Old backups not getting deleted from disk

I’ve set up the new automatic backup creation to the local device and configured retention to save 3 old backups. After a new backup is created, as expected the “My backups” interface in HA only shows 3 automatic backups:

However(!), if I look at what’s actually in the /backup directory on the device’s disk, the oldest automatic backup which no longer appears in the above screen is still actually there on the disk:

I don’t know if this is some kind of permissions issue or related to my hardware or what.

I’m running HA via HAOS on an odroid-n2.

It looks like the previous backups were done with earlier HA versions, maybe even before the automatic backup option. Definitely maybe.

In your shoes I’d delete the non-current backups (unless there’s a reason not to), and then monitor the backups moving forward.

Thanks, there are old backups from previous versions in the /backup directory, but the one I indicated in my screenshots which disappeared from the HA web interface but still exists on the disk is a “new” backup system backup that definitely should have been automatically deleted from the disk (presumably when it was removed from whatever index that HA maintains to show the list of existing backups in the web interface).

Hello pjv,
Is it still there after you restart Home Assistant? Thinking maybe some Caching issue is showing up.

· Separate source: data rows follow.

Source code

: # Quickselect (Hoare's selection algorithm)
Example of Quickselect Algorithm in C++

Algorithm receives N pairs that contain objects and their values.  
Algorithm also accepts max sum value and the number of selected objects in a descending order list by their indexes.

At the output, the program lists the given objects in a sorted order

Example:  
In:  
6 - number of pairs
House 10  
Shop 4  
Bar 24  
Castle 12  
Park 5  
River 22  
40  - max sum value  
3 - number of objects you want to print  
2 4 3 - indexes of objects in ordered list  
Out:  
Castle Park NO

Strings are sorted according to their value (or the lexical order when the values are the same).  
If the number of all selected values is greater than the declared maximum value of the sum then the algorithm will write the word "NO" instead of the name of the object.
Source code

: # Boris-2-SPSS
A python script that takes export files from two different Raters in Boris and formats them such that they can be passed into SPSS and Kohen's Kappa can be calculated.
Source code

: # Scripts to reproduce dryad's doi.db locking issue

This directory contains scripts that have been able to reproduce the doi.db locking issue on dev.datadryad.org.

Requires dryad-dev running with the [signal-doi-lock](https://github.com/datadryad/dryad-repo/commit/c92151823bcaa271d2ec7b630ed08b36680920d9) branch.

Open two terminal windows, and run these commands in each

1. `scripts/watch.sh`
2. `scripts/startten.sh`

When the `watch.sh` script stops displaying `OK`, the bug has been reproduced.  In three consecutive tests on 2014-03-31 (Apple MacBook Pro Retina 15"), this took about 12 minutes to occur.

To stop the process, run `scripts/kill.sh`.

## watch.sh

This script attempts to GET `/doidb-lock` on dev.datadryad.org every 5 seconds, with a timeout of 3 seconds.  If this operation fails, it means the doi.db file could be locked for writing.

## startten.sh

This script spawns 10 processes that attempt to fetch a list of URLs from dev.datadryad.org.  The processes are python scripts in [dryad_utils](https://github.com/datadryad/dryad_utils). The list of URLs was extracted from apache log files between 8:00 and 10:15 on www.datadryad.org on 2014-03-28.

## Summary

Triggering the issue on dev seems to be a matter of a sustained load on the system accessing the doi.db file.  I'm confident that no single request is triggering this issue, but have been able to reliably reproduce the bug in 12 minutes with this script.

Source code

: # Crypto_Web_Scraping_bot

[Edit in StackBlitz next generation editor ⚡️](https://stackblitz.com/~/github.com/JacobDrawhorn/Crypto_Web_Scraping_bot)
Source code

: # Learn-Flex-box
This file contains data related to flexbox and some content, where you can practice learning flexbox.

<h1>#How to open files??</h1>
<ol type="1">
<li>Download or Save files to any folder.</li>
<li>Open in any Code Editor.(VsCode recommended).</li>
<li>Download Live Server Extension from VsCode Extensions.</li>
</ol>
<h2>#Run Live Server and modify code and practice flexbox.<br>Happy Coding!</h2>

Good question. I restarted HA and yes, the old backup is still there on disk (and still not there in the web backup interface).

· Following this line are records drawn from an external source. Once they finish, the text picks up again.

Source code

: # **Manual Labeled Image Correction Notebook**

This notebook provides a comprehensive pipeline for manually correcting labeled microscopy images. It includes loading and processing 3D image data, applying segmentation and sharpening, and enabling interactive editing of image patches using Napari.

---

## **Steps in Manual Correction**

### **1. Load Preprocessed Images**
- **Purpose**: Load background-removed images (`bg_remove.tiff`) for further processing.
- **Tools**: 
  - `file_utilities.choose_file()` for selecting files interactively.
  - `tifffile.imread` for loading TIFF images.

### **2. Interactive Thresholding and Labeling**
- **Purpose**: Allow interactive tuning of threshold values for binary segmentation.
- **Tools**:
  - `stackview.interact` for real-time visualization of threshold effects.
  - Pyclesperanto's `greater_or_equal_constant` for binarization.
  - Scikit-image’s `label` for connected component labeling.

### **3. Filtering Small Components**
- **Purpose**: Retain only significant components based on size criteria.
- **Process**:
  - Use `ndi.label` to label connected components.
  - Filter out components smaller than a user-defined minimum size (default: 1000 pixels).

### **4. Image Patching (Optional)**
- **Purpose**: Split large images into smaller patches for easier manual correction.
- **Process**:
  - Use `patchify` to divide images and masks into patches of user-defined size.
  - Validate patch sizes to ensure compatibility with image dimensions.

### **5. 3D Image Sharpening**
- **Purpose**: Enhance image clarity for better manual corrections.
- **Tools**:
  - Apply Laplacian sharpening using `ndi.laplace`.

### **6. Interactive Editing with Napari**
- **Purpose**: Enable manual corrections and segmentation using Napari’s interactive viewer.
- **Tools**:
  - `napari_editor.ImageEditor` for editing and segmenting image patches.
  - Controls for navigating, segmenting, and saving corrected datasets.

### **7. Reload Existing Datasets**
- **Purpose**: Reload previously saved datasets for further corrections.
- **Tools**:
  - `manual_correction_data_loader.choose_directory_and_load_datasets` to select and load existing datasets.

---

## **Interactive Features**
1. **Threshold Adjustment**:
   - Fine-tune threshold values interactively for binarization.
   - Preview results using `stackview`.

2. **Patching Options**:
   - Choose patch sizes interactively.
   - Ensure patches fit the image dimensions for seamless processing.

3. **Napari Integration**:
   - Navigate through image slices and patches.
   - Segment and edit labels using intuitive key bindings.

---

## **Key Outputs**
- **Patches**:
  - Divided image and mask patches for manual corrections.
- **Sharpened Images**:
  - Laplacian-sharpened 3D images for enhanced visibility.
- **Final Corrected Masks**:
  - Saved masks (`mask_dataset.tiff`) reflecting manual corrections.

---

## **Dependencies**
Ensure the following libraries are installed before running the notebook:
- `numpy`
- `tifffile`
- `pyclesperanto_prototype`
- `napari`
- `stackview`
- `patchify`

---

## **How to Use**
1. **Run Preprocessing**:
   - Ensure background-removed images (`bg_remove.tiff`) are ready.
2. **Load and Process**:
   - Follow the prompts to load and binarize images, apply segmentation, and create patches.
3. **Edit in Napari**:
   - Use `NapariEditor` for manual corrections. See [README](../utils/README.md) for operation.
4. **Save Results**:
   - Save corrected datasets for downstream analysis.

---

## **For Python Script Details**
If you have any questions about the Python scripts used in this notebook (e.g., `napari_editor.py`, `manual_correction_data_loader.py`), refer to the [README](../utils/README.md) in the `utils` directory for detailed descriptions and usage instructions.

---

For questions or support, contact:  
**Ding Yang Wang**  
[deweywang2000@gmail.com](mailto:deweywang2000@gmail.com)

I wondered something similar, like maybe the actual deletion of the file is asynchronous and managed by a cron job or something. It’s been sitting there for almost 24 hours at this point, but I guess it could easily enough be a weekly thing.

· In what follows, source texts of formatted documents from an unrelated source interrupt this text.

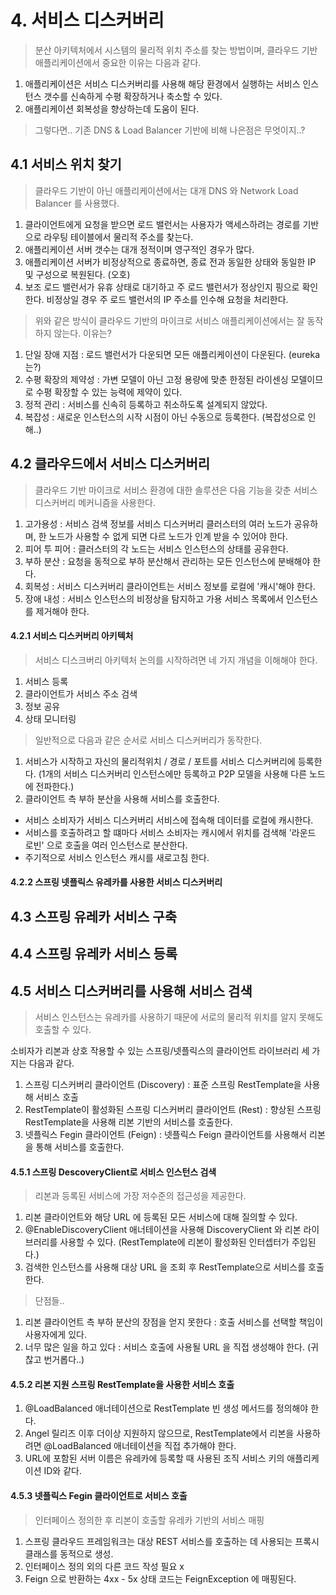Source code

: # 4. 서비스 디스커버리
> 분산 아키텍처에서 시스템의 물리적 위치 주소를 찾는 방법이며, 클라우드 기반 애플리케이션에서 중요한 이유는 다음과 같다.

1. 애플리케이션은 서비스 디스커버리를 사용해 해당 환경에서 실행하는 서비스 인스턴스 갯수를 신속하게 수평 확장하거나 축소할 수 있다.
2. 애플리케이션 회복성을 향상하는데 도움이 된다.

> 그렇다면.. 기존 DNS & Load Balancer 기반에 비해 나은점은 무엇이지..?

## 4.1 서비스 위치 찾기
> 클라우드 기반이 아닌 애플리케이션에서는 대개 DNS 와 Network Load Balancer 를 사용했다.

1. 클라이언트에게 요청을 받으면 로드 밸런서는 사용자가 액세스하려는 경로를 기반으로 라우팅 테이블에서 물리적 주소를 찾는다.
2. 애플리케이션 서버 갯수는 대개 정적이며 영구적인 경우가 많다. 
3. 애플리케이션 서버가 비정상적으로 종료하면, 종료 전과 동일한 상태와 동일한 IP 및 구성으로 복원된다. (오호)
4. 보조 로드 밸런서가 유휴 상태로 대기하고 주 로드 밸런서가 정상인지 핑으로 확인한다. 비정상일 경우 주 로드 밸런서의 IP 주소를 인수해 요청을 처리한다.

> 위와 같은 방식이 클라우드 기반의 마이크로 서비스 애플리케이션에서는 잘 동작하지 않는다. 이유는?

1. 단일 장애 지점 : 로드 밸런서가 다운되면 모든 애플리케이션이 다운된다. (eureka는?)
2. 수평 확장의 제약성 : 가변 모델이 아닌 고정 용량에 맞춘 한정된 라이센싱 모델이므로 수평 확장할 수 있는 능력에 제약이 있다.
3. 정적 관리 : 서비스를 신속히 등록하고 취소하도록 설계되지 않았다. 
4. 복잡성 : 새로운 인스턴스의 시작 시점이 아닌 수동으로 등록한다. (복잡성으로 인해..)

## 4.2 클라우드에서 서비스 디스커버리 
> 클라우드 기반 마이크로 서비스 환경에 대한 솔루션은 다음 기능을 갖춘 서비스 디스커버리 메커니즘을 사용한다.

1. 고가용성 : 서비스 검색 정보를 서비스 디스커버리 클러스터의 여러 노드가 공유하며, 한 노드가 사용할 수 없게 되면 다르 노드가 인계 받을 수 있어야 한다. 
2. 피어 투 피어 : 클러스터의 각 노드는 서비스 인스턴스의 상태를 공유한다.
3. 부하 분산 : 요청을 동적으로 부하 분산해서 관리하는 모든 인스턴스에 분배해야 한다.
4. 회복성 : 서비스 디스커버리 클라이언트는 서비스 정보를 로컬에 '캐시'해야 한다.
5. 장애 내성 : 서비스 인스턴스의 비정상을 탐지하고 가용 서비스 목록에서 인스턴스를 제거해야 한다.

#### 4.2.1 서비스 디스커버리 아키텍처
> 서비스 디스크버리 아키텍처 논의를 시작하려면 네 가지 개념을 이해해야 한다.

1. 서비스 등록
2. 클라이언트가 서비스 주소 검색
3. 정보 공유
4. 상태 모니터링

> 일반적으로 다음과 같은 순서로 서비스 디스커버리가 동작한다.

1. 서비스가 시작하고 자신의 물리적위치 / 경로 / 포트를 서비스 디스커버리에 등록한다. (1개의 서비스 디스커버리 인스턴스에만 등록하고 P2P 모델을 사용해 다른 노드에 전파한다.)
2. 클라이언트 측 부하 분산을 사용해 서비스를 호출한다.
- 서비스 소비자가 서비스 디스커버리 서비스에 접속해 데이터를 로컬에 캐시한다.
- 서비스를 호출하려고 할 떄마다 서비스 소비자는 캐시에서 위치를 검색해 '라운드 로빈' 으로 호출을 여러 인스턴스로 분산한다.
- 주기적으로 서비스 인스턴스 캐시를 새로고침 한다.


#### 4.2.2 스프링 넷플릭스 유레카를 사용한 서비스 디스커버리

## 4.3 스프링 유레카 서비스 구축

## 4.4 스프링 유레카 서비스 등록

## 4.5 서비스 디스커버리를 사용해 서비스 검색
> 서비스 인스턴스는 유레카를 사용하기 때문에 서로의 물리적 위치를 알지 못해도 호출할 수 있다.

소비자가 리본과 상호 작용할 수 있는 스프링/넷플릭스의 클라이언트 라이브러리 세 가지는 다음과 같다.

1. 스프링 디스커버리 클라이언트 (Discovery) : 표준 스프링 RestTemplate을 사용해 서비스 호출
2. RestTemplate이 활성화된 스프링 디스커버리 클라이언트 (Rest) : 향상된 스프링 RestTemplate을 사용해 리본 기반의 서비스를 호출한다.
3. 넷플릭스 Fegin 클라이언트 (Feign) : 넷플릭스 Feign 클라이언트를 사용해서 리본을 통해 서비스를 호출한다.

#### 4.5.1 스프링 DescoveryClient로 서비스 인스턴스 검색
> 리본과 등록된 서비스에 가장 저수준의 접근성을 제공한다.

1. 리본 클라이언트와 해당 URL 에 등록된 모든 서비스에 대해 질의할 수 있다.
2. @EnableDiscoveryClient 애너테이션을 사용해 DiscoveryClient 와 리본 라이브러리를 사용할 수 있다. (RestTemplate에 리본이 활성화된 인터셉터가 주입된다.)
3. 검색한 인스턴스를 사용해 대상 URL 을 조회 후 RestTemplate으로 서비스를 호출한다.

> 단점들..

1. 리본 클라이언트 측 부하 분산의 장점을 얻지 못한다 : 호출 서비스를 선택할 책임이 사용자에게 있다.
2. 너무 많은 일을 하고 있다 : 서비스 호출에 사용될 URL 을 직접 생성해야 한다. (귀찮고 번거롭다..)


#### 4.5.2 리본 지원 스프링 RestTemplate을 사용한 서비스 호출

1. @LoadBalanced 애너테이션으로 RestTemplate 빈 생성 메서드를 정의해야 한다.
2. Angel 릴리즈 이후 더이상 지원하지 않으므로, RestTemplate에서 리본을 사용하려면 @LoadBalanced 애너테이션을 직접 추가해야 한다.
3. URL에 포함된 서버 이름은 유레카에 등록할 때 사용된 조직 서비스 키의 애플리케이션 ID와 같다.


#### 4.5.3 넷플릭스 Fegin 클라이언트로 서비스 호출
> 인터페이스 정의한 후 리본이 호출할 유레카 기반의 서비스 매핑

1. 스프링 클라우드 프레임워크는 대상 REST 서비스를 호출하는 데 사용되는 프록시 클래스를 동적으로 생성.
2. 인터페이스 정의 외의 다른 코드 작성 필요 x
3. Feign 으로 반환하는 4xx - 5x 상태 코드는 FeignException 에 매핑된다.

i’ll let it sit there for a while and see if it goes away by itself, but if anyone knows how the retention stuff in the new backup system is actually implemented and can weigh in on whether lingering files is expected or not, it would be appreciated.

I checked on 2 HA instances, in both cases the expected number of automatic backups is there, and not more.

1 Like

Thanks for the data. Can you confirm the owner and permissions on the files on disk? Are they owned by root and 644 like in my screenshot?

The non automatic backups (short named tars) are from the Google Drive backup add-on.

1 Like

@francisp Thanks again. Looks like my system is acting funny. I’ll let it sit until after the next scheduled automatic backup this weekend and see what happens.

When the scheduled automatic backup ran last night, the old backups were automatically pruned from the disk, so this is apparently not an issue in the case where the only backups are scheduled automated backups.